7. Критическое умонастроение находит себе опору не только в Таците, но и в Ювенале. Если читателям начала XIX в. нравственная позиция Горация кажется более близкой, к середине столетия желчь и пафос сатирика оказываются ближе лидерам общественного мнения. Но — в отличие от эстетов XVIII-XIX в., вписывавших Ювенала в определенную традицию от Горация до Буало, — поздние поклонники исповедуют инструментально-утилитарный подход, и, поскольку для тех же целей можно с успехом использовать иные орудия, не слишком настаивают на своем интересе. Тонкий знаток Катенин пишет: «Персий и Ювенал — великие сатирики и весьма важные по сведениям, сообщаемым ими потомству о нравах древнего Рима. Но, Боже! какие нравы! Если они (что и вероятно) воспламенили пиитический огонь сих писателей, то все достоинства их еще слишком дорого куплены. О переводах точных сих сатир подумать нельзя, и, может быть, хорошо и полезно, чтобы они всегда оставались в полузабвении». А Белинский изменяет своей строгости: Персий и Ювенал (наряду с Цезарем и Тацитом) — «истинная латинская литература, т. е. национальная и самобытная».

8. Поздний эпос — кроме Лукана — находится на периферии общественного сознания. У Лукана оказывается неожиданно много читателей и почитателей — в противовес общей тенденции, вне связи с оппозиционным духом, который можно вычитать в его творчестве. Скорее он противостоит Вергилию как певец «человеческого» и исторического на фоне божественного и мифологического. XVIII век благоволит к нему в лице своих лучших представителей — М. М. Хераскова, М. Н. Муравьева, Н. М. Карамзина; в начале XIX в. отношение к нему резко ухудшается. Во второй половине XIX в. они окончательно теряют престиж — настолько, что актуальная эстетическая мысль забывает об их существовании. Возрождение интереса к античности на рубеже XIX-XX вв. обходит их стороной. Золотой век рецепции Клавдиана приходится на XVIII столетие, когда он служит одним из источников ведущего жанра эпохи — торжественной оды.
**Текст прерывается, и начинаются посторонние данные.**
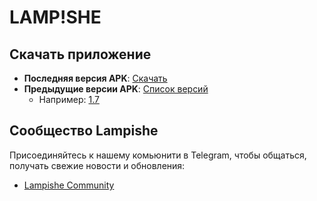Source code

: # LAMP!SHE



## Скачать приложение

- **Последняя версия APK**: [Скачать](http://apk.lampishe.cc)
- **Предыдущие версии APK**: [Список версий](http://apk.lampishe.cc/?tag={tag})
  - Например: [1.7](http://apk.lampishe.cc/?tag=1.7)

## Сообщество Lampishe

Присоединяйтесь к нашему комьюнити в Telegram, чтобы общаться, получать свежие новости и обновления:

- [Lampishe Community](https://t.me/+SpDMAlZFs0QxZTk0)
9. Довольно много внимательных и благодарных читателей — сравнительно с нашими ожиданиями — находит Плиний Старший. Влияние Квинтилиана достаточно велико в школьной области — в риторических учебниках прежде всего; но в определенной степени он служит ориентиром и для критики.

10. Поэты сложные (Персий) и увлекающиеся формальными экспериментами (Авзоний) читаются мало и пользуются локальной популярностью (у Авзония находится влиятельный почитатель — В. Я. Брюсов, сделавший немало для распространения сведений о нем). На периферии читательского внимания оставался и великий эпиграмматист Марциал. Но среди тех, кто чувствовал с ним внутреннее родство, — П. А. Вяземский:

Кипящий Марциал, дурачеств римских бич!
Где ни подметил их, спешил стихом настичь;
И я тебе вослед наметываю руку
В безграмотную спесь и грамотную скуку.